Reviewing Web3 Audit Reports
Every finding gets a PoC test. The test determines truth, not the auditor's claims.
This skill is language/framework agnostic — it adapts to whatever smart contract testing framework and language the project uses. It validates findings only — it never proposes or implements fixes.
When to Use
- •Reviewing a smart contract audit report against the audited codebase
- •Creating PoC tests for smart contract audit findings
- •Disputing findings or severity classifications
- •Triaging smart contract audit results with structured artifacts
- •Producing a scorecard grading audit accuracy
When NOT to Use
- •Implementing fixes for findings (use
fix-reviewafter fixes are applied) - •Initial security review without an existing smart contract audit report (use
differential-review) - •Code quality or gas optimization review
Contents
- •Rationalizations — common shortcuts to resist
- •Inputs / Scope — required inputs and processing scope
- •Decision Flowchart — classification logic at a glance
- •Test Quality Requirements — assertions, patterns, anti-patterns
- •Phase 0: Setup and Plan — checkout, discover stack, plan findings
- •Phase 1: Process Findings — per-finding workflow (Steps 1-9)

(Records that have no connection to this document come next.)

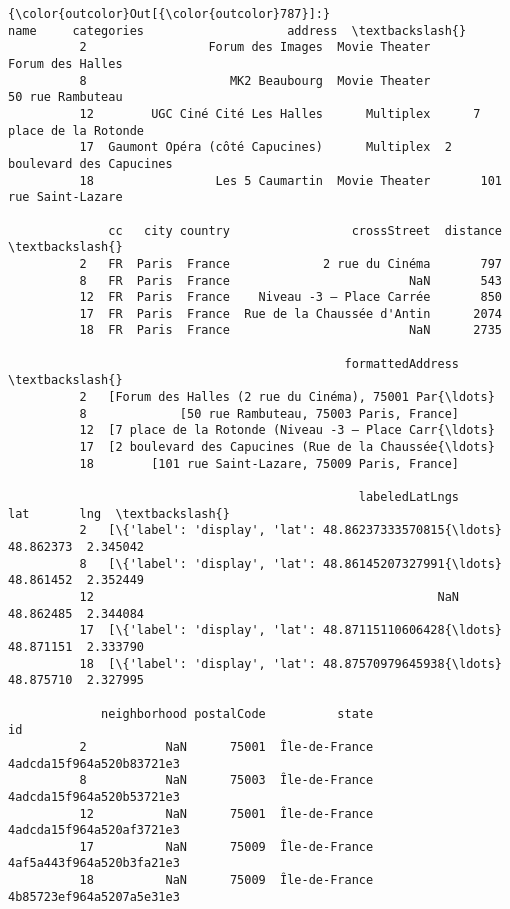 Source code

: \documentclass[11pt]{article}
\begin{document}
\begin{Verbatim}[commandchars=\\\{\}]
{\color{outcolor}Out[{\color{outcolor}787}]:}                               name     categories                    address  \textbackslash{}
          2                 Forum des Images  Movie Theater           Forum des Halles   
          8                    MK2 Beaubourg  Movie Theater           50 rue Rambuteau   
          12        UGC Ciné Cité Les Halles      Multiplex      7 place de la Rotonde   
          17  Gaumont Opéra (côté Capucines)      Multiplex  2 boulevard des Capucines   
          18                 Les 5 Caumartin  Movie Theater       101 rue Saint-Lazare   
          
              cc   city country                 crossStreet  distance  \textbackslash{}
          2   FR  Paris  France             2 rue du Cinéma       797   
          8   FR  Paris  France                         NaN       543   
          12  FR  Paris  France    Niveau -3 – Place Carrée       850   
          17  FR  Paris  France  Rue de la Chaussée d'Antin      2074   
          18  FR  Paris  France                         NaN      2735   
          
                                               formattedAddress  \textbackslash{}
          2   [Forum des Halles (2 rue du Cinéma), 75001 Par{\ldots}   
          8             [50 rue Rambuteau, 75003 Paris, France]   
          12  [7 place de la Rotonde (Niveau -3 – Place Carr{\ldots}   
          17  [2 boulevard des Capucines (Rue de la Chaussée{\ldots}   
          18        [101 rue Saint-Lazare, 75009 Paris, France]   
          
                                                 labeledLatLngs        lat       lng  \textbackslash{}
          2   [\{'label': 'display', 'lat': 48.86237333570815{\ldots}  48.862373  2.345042   
          8   [\{'label': 'display', 'lat': 48.86145207327991{\ldots}  48.861452  2.352449   
          12                                                NaN  48.862485  2.344084   
          17  [\{'label': 'display', 'lat': 48.87115110606428{\ldots}  48.871151  2.333790   
          18  [\{'label': 'display', 'lat': 48.87570979645938{\ldots}  48.875710  2.327995   
          
             neighborhood postalCode          state                        id  
          2           NaN      75001  Île-de-France  4adcda15f964a520b83721e3  
          8           NaN      75003  Île-de-France  4adcda15f964a520b53721e3  
          12          NaN      75001  Île-de-France  4adcda15f964a520af3721e3  
          17          NaN      75009  Île-de-France  4af5a443f964a520b3fa21e3  
          18          NaN      75009  Île-de-France  4b85723ef964a5207a5e31e3  
\end{Verbatim}
            
\end{document}
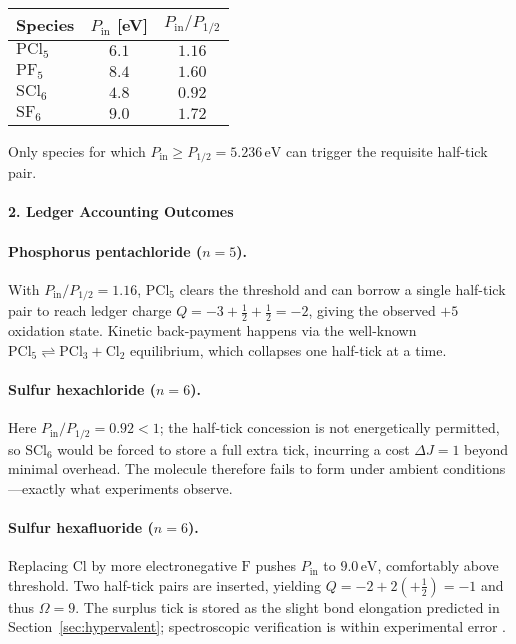 \documentclass[11pt,oneside]{book}
\begin{document}
\begin{center}
\begin{tabular}{@{}lcc@{}}
\toprule
Species & $P_{\text{in}}$ [eV] & $P_{\text{in}}/P_{1/2}$ \\ \midrule
\(\mathrm{PCl_5}\) & \(6.1\) & \(1.16\) \\
\(\mathrm{PF_5}\)  & \(8.4\) & \(1.60\) \\
\(\mathrm{SCl_6}\) & \(4.8\) & \(0.92\) \\
\(\mathrm{SF_6}\)  & \(9.0\) & \(1.72\) \\ \bottomrule
\end{tabular}
\end{center}

Only species for which \(P_{\text{in}} \ge P_{1/2}=5.236\,\text{eV}\)
can trigger the requisite half-tick pair.

\paragraph*{2. Ledger Accounting Outcomes}

\paragraph{Phosphorus pentachloride (\(n=5\)).}
With \(P_{\text{in}}/P_{1/2}=1.16\), \(\mathrm{PCl_5}\) clears the threshold
and can borrow a single half-tick pair to reach ledger charge
\(Q=-3+\tfrac12+\tfrac12=-2\), giving the observed \(+5\) oxidation state.
Kinetic back-payment happens via the well-known
\(\mathrm{PCl_5}\rightleftharpoons \mathrm{PCl_3+Cl_2}\) equilibrium,
which collapses one half-tick at a time.

\paragraph{Sulfur hexachloride (\(n=6\)).}
Here \(P_{\text{in}}/P_{1/2}=0.92<1\); the half-tick concession is not
energetically permitted, so \(\mathrm{SCl_6}\) would be forced to store a
full extra tick, incurring a cost \(\Delta J=1\) beyond minimal overhead.
The molecule therefore fails to form under ambient conditions—exactly what
experiments observe.

\paragraph{Sulfur hexafluoride (\(n=6\)).}
Replacing \(\mathrm{Cl}\) by more electronegative \(\mathrm{F}\) pushes
\(P_{\text{in}}\) to \(9.0\,\text{eV}\), comfortably above threshold.
Two half-tick pairs are inserted, yielding
\(Q=-2+2(+\tfrac12) = -1\) and thus \(\Omega=9\).
The surplus tick is stored as the slight bond elongation predicted in
Section~\ref{sec:hypervalent}; spectroscopic verification is within
experimental error \cite{SF6IR}.
\end{document}
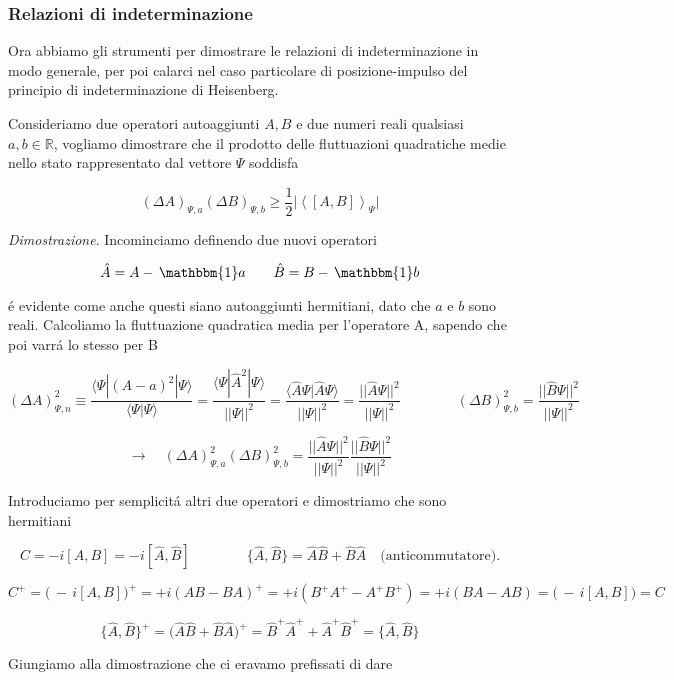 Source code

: \begin{enumerate}
\subsubsection{Relazioni di indeterminazione}

Ora abbiamo gli strumenti per dimostrare le relazioni di indeterminazione in modo generale, per poi calarci nel caso particolare di posizione-impulso del principio di indeterminazione di Heisenberg.

Consideriamo due operatori autoaggiunti $A, B$ e due numeri reali qualsiasi $a, b \in \mathbb{R}$, vogliamo dimostrare che il prodotto delle fluttuazioni quadratiche medie nello stato rappresentato dal vettore $\Psi$ soddisfa

$$(\Delta A)_{\Psi,a}(\Delta B)_{\Psi,b}\geq\frac{1}{2}\vert\left<[A,B]\right>_{\Psi}\vert$$

\textit{Dimostrazione}. Incominciamo definendo due nuovi operatori

$$\hat{A}=A-\,\mathbbm{1}a\qquad\hat{B}=B-\,\mathbbm{1}b$$

\'e evidente come anche questi siano autoaggiunti hermitiani, dato che $a$ e $b$ sono reali. Calcoliamo la fluttuazione quadratica media per l'operatore A, sapendo che poi varr\'a lo stesso per B

$$(\Delta A)^{2}_{\Psi,n}\equiv\frac{\langle\Psi|(A-a)^{2}|\Psi\rangle}{\langle\Psi|\Psi\rangle}=\frac{\langle\Psi|\hat{A}^{2}|\Psi\rangle}{||\Psi||^{2}}=\frac{\langle\hat{A}\Psi|\hat{A}\Psi\rangle}{||\Psi||^{2}}=\frac{||\hat{A}\Psi||^{2}}{||\Psi||^{2}}\qquad\qquad(\Delta B)^{2}_{\Psi,b}=\frac{||\hat{B}\Psi||^{2}}{||\Psi||^{2}}$$ 

$$\longrightarrow\quad(\Delta A)^{2}_{\Psi,a}(\Delta B)^{2}_{\Psi,b}=\frac{||\hat{A}\Psi||^{2}}{||\Psi||^{2}}\frac{||\hat{B}\Psi||^{2}}{||\Psi||^{2}}$$  

Introduciamo per semplicit\'a altri due operatori e dimostriamo che sono hermitiani

$$C=-i[A,B]=-i[\hat{A},\hat{B}]\qquad\qquad\{\hat{A},\hat{B}\}=\hat{A}\hat{B}+\hat{B}\hat{A}\quad\text{(anticommutatore)}.$$
	
	
$$C^+=\big(\,-\,i[A,B]\big)^+=+i(AB-BA)^+=+i(B^+A^+-A^+B^+)=+i(BA-AB)=\big(\,-\,i[A,B]\big)=C$$

$$\{\hat{A},\hat{B}\}^+=\big(\hat{A}\hat{B}+\hat{B}\hat{A}\big)^+=\hat{B}^+\hat{A}^++\hat{A}^+\hat{B}^+=\{\hat{A},\hat{B}\}$$

Giungiamo alla dimostrazione che ci eravamo prefissati di dare





\end{enumerate}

- •Phase 2: Final Scorecard — generate and save scorecard
- •Artifact Templates — ISSUE.md, DISPUTE.md, SCORECARD.md templates
- •Output Directory Structure — where files go
- •Common Mistakes / Quality Checklist
- •Reference files: SEVERITY_REFERENCE.md, test_patterns/
Rationalizations (Do Not Skip)
| Rationalization | Why It's Wrong | Required Action |
|---|---|---|
| "The auditor is reputable, so the finding is valid" | Reputation does not equal correctness | Write a PoC test — let code decide |
| "This finding looks right from the description" | Prose can be convincing but wrong | Reproduce the exact code path claimed |
| "I'll accept the severity as stated" | Auditors have incentive to inflate severity | Assess independently using rubric |
| "The test is too hard to write" | Hard-to-test claims are often wrong | Simplify setup; if still impossible, flag explicitly |
| "I already know this is valid/invalid" | Prior belief is not evidence | Write the test regardless |
| "I'll batch the artifacts and present later" | Artifacts may be lost if session fails | Save artifacts to disk immediately after each finding |
| "This finding is low severity, I'll skip the PoC" | Every finding gets a PoC, no exceptions | Write the PoC |
| "The test failed, so maybe I should fix the code" | This skill validates only — never fix | Report the finding status; stop there |
| "I'll process all reports at once" | Multi-report sessions exhaust context | One report per session; defer the rest |
| "The agent can return the full test code" | Full code in responses causes context explosion | Agents save to disk, return compact summary only |
Inputs
Two required inputs. If either is missing, ask the user before proceeding.
| Input | Description |
|---|---|
| Audit report path | Path to the audit report file (PDF, MD, HTML, JSON) |
| Commit hash | The git commit the audit was performed against |
Scope
Process one report per session. If multiple reports exist, process the first and defer the rest.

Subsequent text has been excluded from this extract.